Lagoze and his research team will study the cross-disciplinary, data-intensive projects as they form, investigate their barriers to success, and identify services and tools that could help overcome them.
MCubed is U-M’s unique interdisciplinary research funding experiment designed to encourage new collaborations and innovative projects. Since it started in 2012, the program has given more than $13 million in early-stage grants to more than 200 trios of researchers.
To receive funding, teams simply had to agree to work on a brand new project together, and at least two of three collaborators had to come from different disciplines. Rather than use a traditional application and review process, which can take months or years, MCubed relies on the researchers themselves selecting projects they see as worthwhile.
While the goals of the two MCubed programs are the same, the funding in the Diamond program is different: Donors fund MCubed projects on topics that are important to them.
The funders of these projects can be anyone — alumni, foundations, or companies, for example. And they can be directly engaged with the researchers through the MCubed website, MCubed organizers say.

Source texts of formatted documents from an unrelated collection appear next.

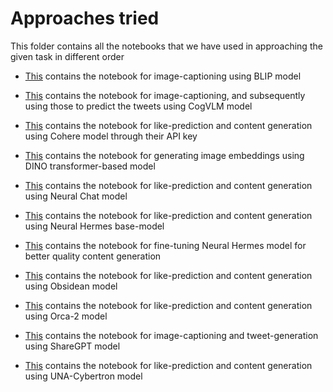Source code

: # Approaches tried

This folder contains all the notebooks that we have used in approaching the given task in different order

- [This](./Blip2/) contains the notebook for image-captioning using BLIP model

- [This](./CogVLM/) contains the notebook for image-captioning, and subsequently using those to predict the tweets using CogVLM model

- [This](./Cohere/) contains the notebook for like-prediction and content generation using Cohere model through their API key

- [This](./Dino%20embeddings/) contains the notebook for generating image embeddings using DINO transformer-based model

- [This](./Neural%20Chat/) contains the notebook for like-prediction and content generation using Neural Chat model

- [This](./Neural%20Hermes/) contains the notebook for like-prediction and content generation using Neural Hermes base-model

- [This](./Hermes%20Finetuning/) contains the notebook for fine-tuning Neural Hermes model for better quality content generation

- [This](./Obsidean/) contains the notebook for like-prediction and content generation using Obsidean model

- [This](./Orca2/) contains the notebook for like-prediction and content generation using Orca-2 model

- [This](./ShareGPT/) contains the notebook for image-captioning and tweet-generation using ShareGPT model

- [This](./UNA-cybertron/) contains the notebook for like-prediction and content generation using UNA-Cybertron model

Faculty members can be funders as well. They can post projects they already have funds for but don’t have a collaborative team in mind. The website then allows them to find and form a multi-disciplinary team.
Just as in the previous incarnation of the program, the money the researchers receive — $60,000 for each cube — pays for a student’s or postdoctoral researcher’s salary to conduct the research.
“Ideally, the funding we have received to date is just the beginning,” Burns said. “We hope to work with faculty and staff to raise much more in the future. MCubed is a great vehicle for connecting donors with researchers to solve the world’s most pressing problems.”
All faculty who are currently collaborators in the MCubed system will receive a Diamond token. Those who aren’t in the system and would like to be added can contact their MCubed unit liaison or the MCubed office at firstname.lastname@example.org. More details will be available soon on the MCubed website.
Funding for the initial (as opposed to Diamond) MCubed program was provided by the Provost’s Office, the individual schools, colleges and units, participating investigators, and Rackham. MCubed is the first program of U-M’s Third Century Initiative, a $50 million, five-year plan to develop innovative, multidisciplinary teaching and scholarship.